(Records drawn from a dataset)
—————

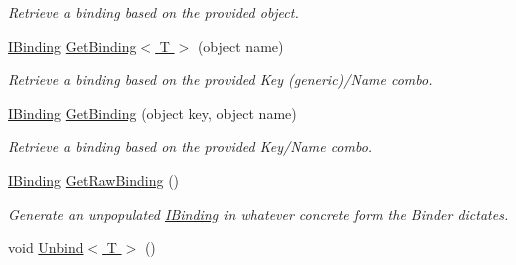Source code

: \begin{DoxyCompactItemize}
\begin{DoxyCompactList}\small\item\em Retrieve a binding based on the provided object. \end{DoxyCompactList}\item 
\hypertarget{interfacestrange_1_1framework_1_1api_1_1_i_binder_a60783aa7cbbb257955fb78c189cea691}{\hyperlink{interfacestrange_1_1framework_1_1api_1_1_i_binding}{I\-Binding} \hyperlink{interfacestrange_1_1framework_1_1api_1_1_i_binder_a60783aa7cbbb257955fb78c189cea691}{Get\-Binding$<$ T $>$} (object name)}\label{interfacestrange_1_1framework_1_1api_1_1_i_binder_a60783aa7cbbb257955fb78c189cea691}

\begin{DoxyCompactList}\small\item\em Retrieve a binding based on the provided Key (generic)/\-Name combo. \end{DoxyCompactList}\item 
\hypertarget{interfacestrange_1_1framework_1_1api_1_1_i_binder_a54c2a6a2ff70790848cf090e062ee327}{\hyperlink{interfacestrange_1_1framework_1_1api_1_1_i_binding}{I\-Binding} \hyperlink{interfacestrange_1_1framework_1_1api_1_1_i_binder_a54c2a6a2ff70790848cf090e062ee327}{Get\-Binding} (object key, object name)}\label{interfacestrange_1_1framework_1_1api_1_1_i_binder_a54c2a6a2ff70790848cf090e062ee327}

\begin{DoxyCompactList}\small\item\em Retrieve a binding based on the provided Key/\-Name combo. \end{DoxyCompactList}\item 
\hypertarget{interfacestrange_1_1framework_1_1api_1_1_i_binder_aa3f5ba337aea4bed640c782ece96eb8b}{\hyperlink{interfacestrange_1_1framework_1_1api_1_1_i_binding}{I\-Binding} \hyperlink{interfacestrange_1_1framework_1_1api_1_1_i_binder_aa3f5ba337aea4bed640c782ece96eb8b}{Get\-Raw\-Binding} ()}\label{interfacestrange_1_1framework_1_1api_1_1_i_binder_aa3f5ba337aea4bed640c782ece96eb8b}

\begin{DoxyCompactList}\small\item\em Generate an unpopulated \hyperlink{interfacestrange_1_1framework_1_1api_1_1_i_binding}{I\-Binding} in whatever concrete form the Binder dictates. \end{DoxyCompactList}\item 
\hypertarget{interfacestrange_1_1framework_1_1api_1_1_i_binder_a0fcbcb628a76199699751ee7ced30acb}{void \hyperlink{interfacestrange_1_1framework_1_1api_1_1_i_binder_a0fcbcb628a76199699751ee7ced30acb}{Unbind$<$ T $>$} ()}\label{interfacestrange_1_1framework_1_1api_1_1_i_binder_a0fcbcb628a76199699751ee7ced30acb}


\end{DoxyCompactItemize}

—————

### PROBLEM DESCRIPTION:
All of the data should be returned word for word, with each picture left out.

### SOLUTION FOR THIS PROBLEM:
Source code

: \begin{DoxyCompactItemize}
\begin{DoxyCompactList}\small\item\em Retrieve a binding based on the provided object. \end{DoxyCompactList}\item 
\hypertarget{interfacestrange_1_1framework_1_1api_1_1_i_binder_a60783aa7cbbb257955fb78c189cea691}{\hyperlink{interfacestrange_1_1framework_1_1api_1_1_i_binding}{I\-Binding} \hyperlink{interfacestrange_1_1framework_1_1api_1_1_i_binder_a60783aa7cbbb257955fb78c189cea691}{Get\-Binding$<$ T $>$} (object name)}\label{interfacestrange_1_1framework_1_1api_1_1_i_binder_a60783aa7cbbb257955fb78c189cea691}

\begin{DoxyCompactList}\small\item\em Retrieve a binding based on the provided Key (generic)/\-Name combo. \end{DoxyCompactList}\item 
\hypertarget{interfacestrange_1_1framework_1_1api_1_1_i_binder_a54c2a6a2ff70790848cf090e062ee327}{\hyperlink{interfacestrange_1_1framework_1_1api_1_1_i_binding}{I\-Binding} \hyperlink{interfacestrange_1_1framework_1_1api_1_1_i_binder_a54c2a6a2ff70790848cf090e062ee327}{Get\-Binding} (object key, object name)}\label{interfacestrange_1_1framework_1_1api_1_1_i_binder_a54c2a6a2ff70790848cf090e062ee327}

\begin{DoxyCompactList}\small\item\em Retrieve a binding based on the provided Key/\-Name combo. \end{DoxyCompactList}\item 
\hypertarget{interfacestrange_1_1framework_1_1api_1_1_i_binder_aa3f5ba337aea4bed640c782ece96eb8b}{\hyperlink{interfacestrange_1_1framework_1_1api_1_1_i_binding}{I\-Binding} \hyperlink{interfacestrange_1_1framework_1_1api_1_1_i_binder_aa3f5ba337aea4bed640c782ece96eb8b}{Get\-Raw\-Binding} ()}\label{interfacestrange_1_1framework_1_1api_1_1_i_binder_aa3f5ba337aea4bed640c782ece96eb8b}

\begin{DoxyCompactList}\small\item\em Generate an unpopulated \hyperlink{interfacestrange_1_1framework_1_1api_1_1_i_binding}{I\-Binding} in whatever concrete form the Binder dictates. \end{DoxyCompactList}\item 
\hypertarget{interfacestrange_1_1framework_1_1api_1_1_i_binder_a0fcbcb628a76199699751ee7ced30acb}{void \hyperlink{interfacestrange_1_1framework_1_1api_1_1_i_binder_a0fcbcb628a76199699751ee7ced30acb}{Unbind$<$ T $>$} ()}\label{interfacestrange_1_1framework_1_1api_1_1_i_binder_a0fcbcb628a76199699751ee7ced30acb}


\end{DoxyCompactItemize}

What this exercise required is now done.